___ RECORD SET ___

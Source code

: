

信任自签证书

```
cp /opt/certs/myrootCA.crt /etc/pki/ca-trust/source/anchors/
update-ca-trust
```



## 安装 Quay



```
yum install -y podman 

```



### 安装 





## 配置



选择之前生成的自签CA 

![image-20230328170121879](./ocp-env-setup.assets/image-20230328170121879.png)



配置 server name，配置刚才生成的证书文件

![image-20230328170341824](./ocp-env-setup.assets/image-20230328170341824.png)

___

WORK ITEM: From the line containing "配置 server name，配置刚才生成的证书文件" down to the final line of the records above, copy everything exactly and include nothing else.

TASK RESULT:
配置 server name，配置刚才生成的证书文件

![image-20230328170341824](./ocp-env-setup.assets/image-20230328170341824.png)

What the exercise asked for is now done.